Das sind die Menschen, die das Fundament für die Demokratie gelegt haben

Nach umfangreichen Kapiteln über Juden, Zwangsarbeiter und Euthanasie rücken zum Abschluss die Widerstandskämpfer in den Fokus. Es war ihm ein tiefes Bedürfnis, die dunkle Geschichte seines Heimatortes zu beleuchten und auch denen ein Gesicht zu geben, die im Verborgenen gekämpft haben. „Diese Frauen und Männer verdienen es, dass ihre Geschichte im Bewusstsein unserer Gemeinschaft bewahrt bleibt“, schreibt Lachmann in der Einleitung. „Sie haben“, so sagt er, „damals mit ihrem Mut das Fundament für unsere heutige Demokratie gelegt.“

Dirk Lachmann, Vorsitzender des Freundeskreises Historisches Homberg, hat viele Jahre über den Nationalsozialismus in seinem Stadtteil geforscht. In seinem Garten blühen Blumen in den Überresten einer alten Fliegerbombe.
Dirk Lachmann, Vorsitzender des Freundeskreises Historisches Homberg, hat viele Jahre über den Nationalsozialismus in seinem Stadtteil geforscht. In seinem Garten blühen Blumen in den Überresten einer alten Fliegerbombe. © FUNKE Foto Services | DANIEL ELKE

Dirk Lachmann lässt den Blick durch seinen Garten schweifen. Die Reste einer alten Fliegerbombe aus dem Zweiten Weltkrieg hat er zum blühenden Beet umfunktioniert. Ein Schild will er noch daneben hängen. „Blumen statt Bomben“, soll darauf stehen. Eine Friedensbotschaft, die wieder drängender geworden ist. „Erinnern“ und „mahnen“ – das sind die Leitworte, die den Homberger durch seine Geschichts-Studie gelotst haben. Und die er sich immer wieder selber gesagt hat, wenn die Arbeit des gewichtigen Themas ihm zu erdrückend auf den Schultern lastete. „Zwischendurch habe ich mich manchmal gefragt: Mensch, warum machst du das eigentlich?“

Grausames Erlebnis: die Leiche auf dem Heuhaufen

Jetzt, wo alles fertig ist, sieht Dirk Lachmann wieder klar, wie wichtig Projekte wie diese sind. Vor allem den jungen Menschen will er als Pädagoge bewusst machen, was sie aus der Geschichte lernen können. „Wenn unsere Jugend Vorbilder sucht, dann wäre es gut, wenn sie diese auch in den Reihen des deutschen Widerstands findet.“ Der Homberger Anton Burkeltz war einer von denen, die ihren politischen Widerstand mit dem Leben bezahlt haben. Er wurde zum Opfer, als die Nazis am 3. März 1933 in Homberg Jagd auf Kommunisten machten und in das Haus an der Hahlenerstraße 134 eindrangen, in dem ein Mitglied der KPD wohnte.

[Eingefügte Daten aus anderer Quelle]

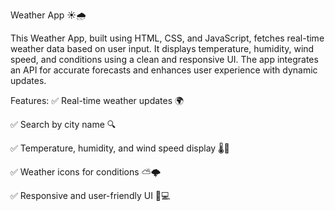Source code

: Weather App ☀️🌧️


This Weather App, built using HTML, CSS, and JavaScript, fetches real-time weather data based on user input. It displays temperature, humidity, wind speed, and conditions using a clean and responsive UI. The app integrates an API for accurate forecasts and enhances user experience with dynamic updates.

Features:
✅ Real-time weather updates 🌍

✅ Search by city name 🔍

✅ Temperature, humidity, and wind speed display 🌡️💨

✅ Weather icons for conditions ⛅🌩️

✅ Responsive and user-friendly UI 📱💻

Der Homberger Widerständler Anton Burkeltz starb 1933 bei einer Schießerei zwischen Nazis und Kommunisten.
Der Homberger Widerständler Anton Burkeltz starb 1933 bei einer Schießerei zwischen Nazis und Kommunisten. © FHH

Lachmann hat dazu einen alten Zeitungsartikel aus dem „Grafschafter“ gefunden, der über die Schießerei zwischen Nationalsozialisten und Kommunisten im angrenzenden Stall des Hauses berichtet. Hierbei, so stand es damals im Polizeibericht, wurde Anton Burkeltz von einer Kugel tödlich verletzt. Seine Leiche fand man auf einem Heuhaufen. Dirk Lachmann hat mit Nachkommen von Burkeltz gesprochen. „Einen Sohn kannte ich persönlich.“ Bis heute ist unklar, ob der Widerständler von den Nazis erschossen wurde oder ob er sich in dieser aussichtslosen Situation selbst getötet hat, um nicht unter Folter Namen preisgeben zu müssen.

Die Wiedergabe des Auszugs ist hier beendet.